I had to truncate the output as it was bigger than the maximum allowed text.....

Just delete them all? I have nothing important there (yet) but will be doing some watchers soon...

spinscale · July 8, 2018, 1:03pm

Hey,

that is already enough. The watch seems to be stuck somehow, as it is already being executed.

Can you run and paste the result (or create a gist)

GET _xpack/watcher/stats?emit_stacktraces=true

Next you can try to stop and restart watcher

POST _xpack/watcher/_stop
# check if it is stopped here, if it is, restart
GET _xpack/watcher/stats
POST _xpack/watcher/_start

--Alex

jamesl · July 8, 2018, 1:16pm

Alex, as requested..

root@els01:~# curl -u superuser localhost:9200/_xpack/watcher/stats?emit_stacktraces=true?pretty
Enter host password for user 'superuser':
{"_nodes":{"total":6,"successful":6,"failed":0},"cluster_name":"cluster","manually_stopped":false,"stats":[{"node_id":"HNpW2xk5T4axf7SHgdJpFA","watcher_state":"started","watch_count":4,"execution_thread_pool":{"queue_size":0,"max_size":20}},{"node_id":"NBquctHQQNa-9_4jmJHIqA","watcher_state":"started","watch_count":0,"execution_thread_pool":{"queue_size":0,"max_size":1}},{"node_id":"KQv8B1MRQk28ZK7B_Zcx0g","watcher_state":"started","watch_count":0,"execution_thread_pool":{"queue_size":0,"max_size":0}},{"node_id":"Endbd0RfSGCl9IAVYGj3zw","watcher_state":"started","watch_count":0,"execution_thread_pool":{"queue_size":0,"max_size":0}},{"node_id":"JG3Brc2NRP6sKB_VluktKQ","watcher_state":"started","watch_count":0,"execution_thread_pool":{"queue_size":0,"max_size":0}},{"node_id":"TxWoHfJcTku0DA1uzm5KjQ","watcher_state":"started","watch_count":3,"execution_thread_pool":{"queue_size":0,"max_size":20}}]}root@els01:~# 
root@els01:~# 
root@els01:~#

I have stopped and restarted and got a quick succession of the below messages on my data nodes

[2018-07-08T23:11:50,939][WARN ][o.e.x.w.e.ExecutionService] [els04] failed to execute watch [V4mYkNZQQk60Vf8H3fnQmw_kibana_version_mismatch]
[2018-07-08T23:11:52,406][WARN ][o.e.x.w.e.ExecutionService] [els04] failed to execute watch [V4mYkNZQQk60Vf8H3fnQmw_logstash_version_mismatch]
[2018-07-08T23:11:52,459][WARN ][o.e.x.w.e.ExecutionService] [els04] failed to execute watch [V4mYkNZQQk60Vf8H3fnQmw_xpack_license_expiration]
[2018-07-08T23:11:52,724][INFO ][o.e.m.j.JvmGcMonitorService] [els04] [gc][68078] overhead, spent [364ms] collecting in the last [1.1s]
[2018-07-08T23:11:53,178][WARN ][o.e.x.w.e.ExecutionService] [els04] failed to execute watch [V4mYkNZQQk60Vf8H3fnQmw_logstash_version_mismatch]
[2018-07-08T23:11:53,283][WARN ][o.e.x.w.e.ExecutionService] [els04] failed to execute watch [V4mYkNZQQk60Vf8H3fnQmw_xpack_license_expiration]
[2018-07-08T23:11:53,614][WARN ][o.e.x.w.e.ExecutionService] [els04] failed to execute watch [V4mYkNZQQk60Vf8H3fnQmw_logstash_version_mismatch]
[2018-07-08T23:11:53,615][WARN ][o.e.x.w.e.ExecutionService] [els04] failed to execute watch [V4mYkNZQQk60Vf8H3fnQmw_logstash_version_mismatch]

spinscale · July 8, 2018, 9:09pm

Hey,

so this is strange.
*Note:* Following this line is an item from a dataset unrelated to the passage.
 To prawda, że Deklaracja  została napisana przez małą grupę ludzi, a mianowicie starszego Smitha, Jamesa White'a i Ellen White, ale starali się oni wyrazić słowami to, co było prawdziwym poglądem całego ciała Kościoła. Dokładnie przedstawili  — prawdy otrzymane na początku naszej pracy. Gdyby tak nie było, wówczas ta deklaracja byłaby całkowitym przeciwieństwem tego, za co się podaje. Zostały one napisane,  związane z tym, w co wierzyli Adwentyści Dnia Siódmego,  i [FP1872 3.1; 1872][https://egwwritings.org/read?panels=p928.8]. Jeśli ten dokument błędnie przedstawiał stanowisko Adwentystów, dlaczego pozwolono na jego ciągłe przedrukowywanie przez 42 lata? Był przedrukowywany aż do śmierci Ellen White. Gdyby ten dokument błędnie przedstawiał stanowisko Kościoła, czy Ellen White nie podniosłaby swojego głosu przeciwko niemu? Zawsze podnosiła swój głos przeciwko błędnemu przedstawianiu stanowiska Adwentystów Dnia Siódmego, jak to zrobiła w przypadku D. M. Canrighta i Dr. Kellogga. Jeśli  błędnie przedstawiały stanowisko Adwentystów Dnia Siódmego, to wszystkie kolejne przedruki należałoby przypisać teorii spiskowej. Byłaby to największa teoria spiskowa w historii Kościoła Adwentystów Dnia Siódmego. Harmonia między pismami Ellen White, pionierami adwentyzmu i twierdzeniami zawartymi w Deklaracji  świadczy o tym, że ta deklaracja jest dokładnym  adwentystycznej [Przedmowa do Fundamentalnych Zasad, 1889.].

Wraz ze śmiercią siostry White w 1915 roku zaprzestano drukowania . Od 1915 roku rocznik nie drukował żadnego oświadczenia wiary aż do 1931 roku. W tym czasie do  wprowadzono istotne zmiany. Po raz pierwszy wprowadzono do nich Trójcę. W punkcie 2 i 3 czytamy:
Is three any watch history entry where the state is not "state" : "not_executed_already_queued"?

--Alex

jamesl · July 9, 2018, 8:58am

HI. No they have all executed.
I also deleted all watchers with the API and then restarted all nodes. Watchers got re-created and again I'm getting the message in the log file.

Just checked my 4 ES nodes. It seems to be only 2 ES data nodes that is doing it..

spinscale · July 9, 2018, 9:19am

Hey,

only the data nodes are supposed to execute watches, so this is normal.

The issue I am not yet understanding is the fact, that the watches are logged, as if the same watch is already running - however when using the emit_stacktraces=true parameter, you should see the stack trace of other watches being executed - as there is no stacktrace, there is no other watch being executed - which makes me confused where the error message in the watch history is coming from.

Did you configure anything special for watcher or monitoring?

Could you also test this with a fresh 6.3.2 installation? If I got you right, you upgraded from 6.3.1 before that. Did you do anything special during that upgrade?

jamesl · July 9, 2018, 10:14am

I have a fresh output for your reference.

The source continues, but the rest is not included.